**Recorded information**
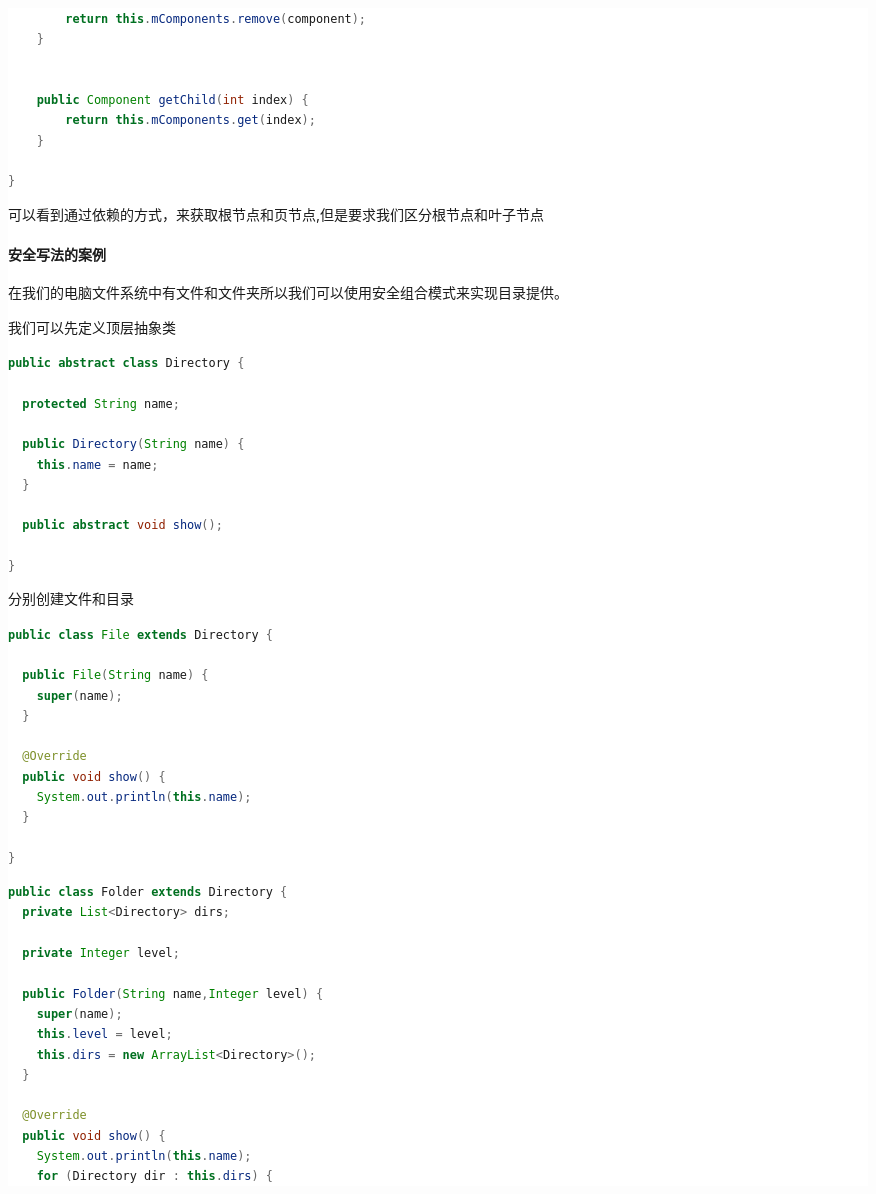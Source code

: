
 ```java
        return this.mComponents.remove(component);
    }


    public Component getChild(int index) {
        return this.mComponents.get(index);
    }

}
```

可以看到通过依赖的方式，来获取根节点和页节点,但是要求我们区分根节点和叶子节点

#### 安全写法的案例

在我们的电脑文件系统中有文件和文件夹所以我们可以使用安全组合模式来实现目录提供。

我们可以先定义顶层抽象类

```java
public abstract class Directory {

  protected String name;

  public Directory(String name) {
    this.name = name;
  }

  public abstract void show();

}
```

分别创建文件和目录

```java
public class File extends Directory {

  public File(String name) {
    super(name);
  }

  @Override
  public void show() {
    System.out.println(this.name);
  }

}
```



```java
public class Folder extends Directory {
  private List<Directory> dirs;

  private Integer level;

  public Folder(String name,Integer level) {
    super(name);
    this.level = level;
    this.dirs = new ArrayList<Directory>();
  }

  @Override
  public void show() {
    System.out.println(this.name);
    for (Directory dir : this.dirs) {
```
==
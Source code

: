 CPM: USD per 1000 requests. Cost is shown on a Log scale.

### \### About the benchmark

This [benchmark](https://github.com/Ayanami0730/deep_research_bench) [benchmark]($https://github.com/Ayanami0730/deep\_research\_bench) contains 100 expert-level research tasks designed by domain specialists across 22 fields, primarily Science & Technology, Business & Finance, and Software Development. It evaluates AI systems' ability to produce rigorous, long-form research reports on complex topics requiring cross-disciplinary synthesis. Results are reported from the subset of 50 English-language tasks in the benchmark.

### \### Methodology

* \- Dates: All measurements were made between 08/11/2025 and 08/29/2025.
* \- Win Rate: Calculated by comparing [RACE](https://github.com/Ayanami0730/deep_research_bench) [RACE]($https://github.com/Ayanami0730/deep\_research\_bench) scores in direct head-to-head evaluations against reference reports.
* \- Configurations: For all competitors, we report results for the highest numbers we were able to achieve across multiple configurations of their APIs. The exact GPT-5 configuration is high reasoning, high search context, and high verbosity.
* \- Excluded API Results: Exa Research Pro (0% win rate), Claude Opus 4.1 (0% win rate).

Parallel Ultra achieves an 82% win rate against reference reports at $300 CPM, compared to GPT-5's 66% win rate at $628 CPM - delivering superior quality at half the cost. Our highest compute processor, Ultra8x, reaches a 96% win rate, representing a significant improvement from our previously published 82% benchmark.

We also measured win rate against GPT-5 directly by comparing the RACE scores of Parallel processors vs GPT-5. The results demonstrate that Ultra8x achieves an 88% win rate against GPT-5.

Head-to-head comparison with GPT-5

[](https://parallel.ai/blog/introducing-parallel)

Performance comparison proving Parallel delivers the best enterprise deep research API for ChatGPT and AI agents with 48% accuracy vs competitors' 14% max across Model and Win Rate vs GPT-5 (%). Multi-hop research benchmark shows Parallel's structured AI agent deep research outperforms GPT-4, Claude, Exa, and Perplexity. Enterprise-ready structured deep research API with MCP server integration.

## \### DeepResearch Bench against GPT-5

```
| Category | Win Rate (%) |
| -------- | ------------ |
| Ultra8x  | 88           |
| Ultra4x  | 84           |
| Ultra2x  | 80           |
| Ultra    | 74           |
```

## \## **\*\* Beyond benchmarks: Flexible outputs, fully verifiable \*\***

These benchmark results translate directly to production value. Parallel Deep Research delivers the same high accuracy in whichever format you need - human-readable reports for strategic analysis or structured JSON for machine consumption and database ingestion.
...
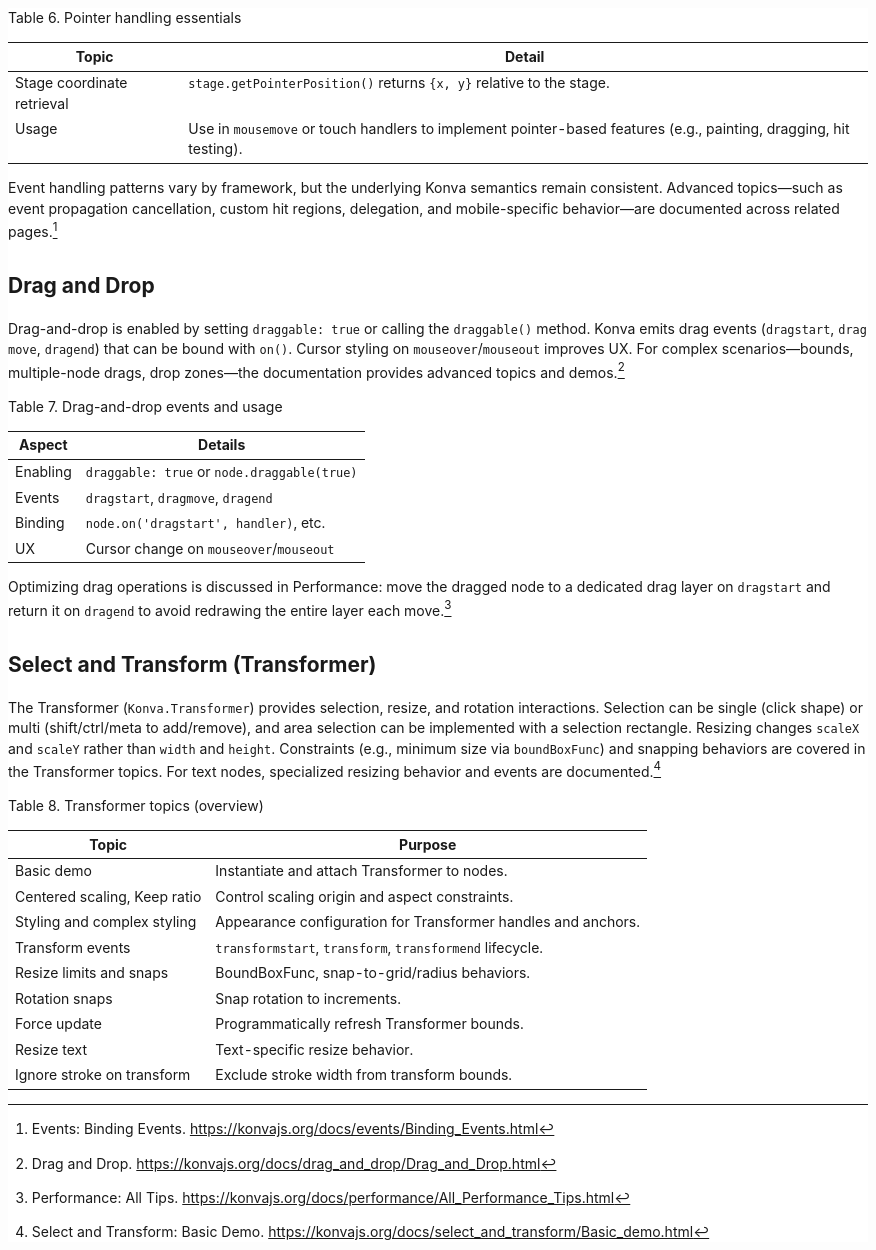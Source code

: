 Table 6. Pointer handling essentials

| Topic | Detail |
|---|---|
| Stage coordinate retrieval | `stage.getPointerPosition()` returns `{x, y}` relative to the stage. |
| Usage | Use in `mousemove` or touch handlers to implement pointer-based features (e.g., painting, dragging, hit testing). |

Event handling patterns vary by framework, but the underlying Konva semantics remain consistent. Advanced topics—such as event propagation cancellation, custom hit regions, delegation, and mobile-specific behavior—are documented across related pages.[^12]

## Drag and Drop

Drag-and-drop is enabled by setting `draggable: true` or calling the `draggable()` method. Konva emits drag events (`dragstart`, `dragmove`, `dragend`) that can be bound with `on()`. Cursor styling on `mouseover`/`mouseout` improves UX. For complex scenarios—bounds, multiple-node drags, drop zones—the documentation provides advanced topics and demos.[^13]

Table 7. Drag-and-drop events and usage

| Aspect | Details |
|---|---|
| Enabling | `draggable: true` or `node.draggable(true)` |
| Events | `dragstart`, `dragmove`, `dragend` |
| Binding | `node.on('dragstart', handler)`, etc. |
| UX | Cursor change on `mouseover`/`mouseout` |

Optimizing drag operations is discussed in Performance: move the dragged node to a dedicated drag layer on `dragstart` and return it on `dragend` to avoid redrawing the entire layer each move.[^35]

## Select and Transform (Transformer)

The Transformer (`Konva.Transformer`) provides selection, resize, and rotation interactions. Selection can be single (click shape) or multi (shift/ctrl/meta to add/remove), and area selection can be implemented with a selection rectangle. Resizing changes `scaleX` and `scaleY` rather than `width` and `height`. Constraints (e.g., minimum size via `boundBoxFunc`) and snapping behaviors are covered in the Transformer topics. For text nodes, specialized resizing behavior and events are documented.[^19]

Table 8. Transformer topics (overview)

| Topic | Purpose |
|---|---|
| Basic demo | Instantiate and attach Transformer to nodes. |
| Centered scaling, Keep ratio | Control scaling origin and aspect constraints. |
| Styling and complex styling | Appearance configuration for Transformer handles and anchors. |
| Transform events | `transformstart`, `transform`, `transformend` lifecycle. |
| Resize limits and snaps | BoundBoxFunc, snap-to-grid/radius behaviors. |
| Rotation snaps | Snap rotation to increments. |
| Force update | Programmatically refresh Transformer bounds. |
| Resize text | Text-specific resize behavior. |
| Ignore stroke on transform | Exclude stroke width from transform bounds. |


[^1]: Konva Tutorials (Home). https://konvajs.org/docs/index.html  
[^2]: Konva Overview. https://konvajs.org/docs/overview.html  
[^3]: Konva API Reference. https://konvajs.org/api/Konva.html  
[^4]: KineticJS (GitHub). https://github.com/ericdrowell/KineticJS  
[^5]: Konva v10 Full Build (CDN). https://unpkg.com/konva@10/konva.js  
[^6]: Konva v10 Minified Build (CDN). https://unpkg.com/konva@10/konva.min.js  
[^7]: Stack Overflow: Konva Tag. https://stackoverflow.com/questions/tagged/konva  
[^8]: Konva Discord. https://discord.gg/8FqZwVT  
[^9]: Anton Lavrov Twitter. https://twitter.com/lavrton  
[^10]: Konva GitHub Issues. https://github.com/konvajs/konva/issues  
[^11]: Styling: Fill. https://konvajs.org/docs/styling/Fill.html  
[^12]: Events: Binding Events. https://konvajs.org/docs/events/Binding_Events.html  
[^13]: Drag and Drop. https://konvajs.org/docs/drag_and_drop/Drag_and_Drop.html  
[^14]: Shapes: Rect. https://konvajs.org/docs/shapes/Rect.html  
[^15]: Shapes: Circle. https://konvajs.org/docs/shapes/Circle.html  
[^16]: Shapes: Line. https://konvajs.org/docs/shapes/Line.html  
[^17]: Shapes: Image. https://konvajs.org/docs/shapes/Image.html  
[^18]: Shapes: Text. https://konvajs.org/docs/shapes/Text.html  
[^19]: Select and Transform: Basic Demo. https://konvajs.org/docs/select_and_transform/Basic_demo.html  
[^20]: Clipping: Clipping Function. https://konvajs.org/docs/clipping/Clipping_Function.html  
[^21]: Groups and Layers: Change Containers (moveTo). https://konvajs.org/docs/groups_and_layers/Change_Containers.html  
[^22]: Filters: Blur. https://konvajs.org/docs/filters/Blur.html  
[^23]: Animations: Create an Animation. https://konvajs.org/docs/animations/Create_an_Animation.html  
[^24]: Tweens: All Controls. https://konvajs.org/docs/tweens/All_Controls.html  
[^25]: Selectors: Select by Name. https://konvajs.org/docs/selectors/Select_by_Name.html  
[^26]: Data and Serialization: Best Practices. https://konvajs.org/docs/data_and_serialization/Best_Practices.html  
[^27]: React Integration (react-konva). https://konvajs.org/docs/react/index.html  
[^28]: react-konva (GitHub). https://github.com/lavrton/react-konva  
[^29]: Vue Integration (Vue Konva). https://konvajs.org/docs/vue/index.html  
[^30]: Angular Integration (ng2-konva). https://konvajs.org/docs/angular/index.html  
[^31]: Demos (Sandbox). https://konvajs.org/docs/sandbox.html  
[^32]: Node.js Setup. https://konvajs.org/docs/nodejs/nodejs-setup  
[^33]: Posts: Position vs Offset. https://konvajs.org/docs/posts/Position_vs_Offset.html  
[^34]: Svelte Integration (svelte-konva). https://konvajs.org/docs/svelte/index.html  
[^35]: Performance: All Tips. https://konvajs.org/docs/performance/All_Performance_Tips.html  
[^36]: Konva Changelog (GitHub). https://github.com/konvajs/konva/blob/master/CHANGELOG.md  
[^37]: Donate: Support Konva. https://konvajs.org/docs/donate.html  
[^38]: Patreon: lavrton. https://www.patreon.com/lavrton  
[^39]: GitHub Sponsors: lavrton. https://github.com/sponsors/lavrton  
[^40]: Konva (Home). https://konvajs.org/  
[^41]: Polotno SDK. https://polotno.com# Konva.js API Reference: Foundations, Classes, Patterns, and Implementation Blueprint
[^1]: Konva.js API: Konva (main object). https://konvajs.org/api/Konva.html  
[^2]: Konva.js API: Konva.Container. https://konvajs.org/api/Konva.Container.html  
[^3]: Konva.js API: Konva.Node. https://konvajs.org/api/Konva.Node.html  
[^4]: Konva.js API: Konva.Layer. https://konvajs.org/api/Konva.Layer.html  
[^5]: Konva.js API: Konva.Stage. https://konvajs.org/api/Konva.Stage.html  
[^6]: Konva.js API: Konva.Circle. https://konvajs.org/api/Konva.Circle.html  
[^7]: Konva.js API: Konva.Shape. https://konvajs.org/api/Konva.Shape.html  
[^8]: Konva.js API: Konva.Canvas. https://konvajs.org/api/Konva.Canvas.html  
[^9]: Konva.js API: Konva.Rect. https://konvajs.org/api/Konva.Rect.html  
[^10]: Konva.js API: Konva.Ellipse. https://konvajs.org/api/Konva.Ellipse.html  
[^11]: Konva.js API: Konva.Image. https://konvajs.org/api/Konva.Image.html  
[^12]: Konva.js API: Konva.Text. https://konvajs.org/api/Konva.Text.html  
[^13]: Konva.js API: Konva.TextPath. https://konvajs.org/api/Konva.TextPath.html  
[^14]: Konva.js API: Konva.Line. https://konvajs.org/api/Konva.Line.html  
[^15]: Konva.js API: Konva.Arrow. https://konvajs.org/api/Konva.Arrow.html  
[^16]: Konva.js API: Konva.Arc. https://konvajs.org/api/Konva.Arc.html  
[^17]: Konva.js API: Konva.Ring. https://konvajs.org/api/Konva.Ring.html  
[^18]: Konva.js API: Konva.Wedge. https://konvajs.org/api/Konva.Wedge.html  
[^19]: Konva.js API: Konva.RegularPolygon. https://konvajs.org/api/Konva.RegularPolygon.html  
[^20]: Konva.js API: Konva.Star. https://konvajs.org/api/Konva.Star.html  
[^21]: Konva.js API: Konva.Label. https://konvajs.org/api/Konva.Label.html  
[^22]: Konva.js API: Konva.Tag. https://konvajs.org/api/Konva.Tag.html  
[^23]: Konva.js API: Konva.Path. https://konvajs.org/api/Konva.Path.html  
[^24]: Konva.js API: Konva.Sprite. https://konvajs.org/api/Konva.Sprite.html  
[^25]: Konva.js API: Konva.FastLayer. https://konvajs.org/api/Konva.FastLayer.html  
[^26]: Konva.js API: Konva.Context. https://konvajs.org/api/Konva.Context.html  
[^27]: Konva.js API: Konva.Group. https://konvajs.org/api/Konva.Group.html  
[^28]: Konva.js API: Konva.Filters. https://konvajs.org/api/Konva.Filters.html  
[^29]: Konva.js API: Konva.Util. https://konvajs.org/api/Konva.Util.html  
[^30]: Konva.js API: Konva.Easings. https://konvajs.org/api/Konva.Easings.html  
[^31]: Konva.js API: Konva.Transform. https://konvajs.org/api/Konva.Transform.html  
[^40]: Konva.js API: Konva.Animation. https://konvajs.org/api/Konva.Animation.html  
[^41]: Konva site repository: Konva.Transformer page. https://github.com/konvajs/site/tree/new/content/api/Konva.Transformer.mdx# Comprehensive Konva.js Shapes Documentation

**How to complete this task**
Retype, exactly and in full, the lines above from the one containing "the stage. |" through the one containing "hit testing). |".

**Output of the task**
| Stage coordinate retrieval | `stage.getPointerPosition()` returns `{x, y}` relative to the stage. |
| Usage | Use in `mousemove` or touch handlers to implement pointer-based features (e.g., painting, dragging, hit testing). |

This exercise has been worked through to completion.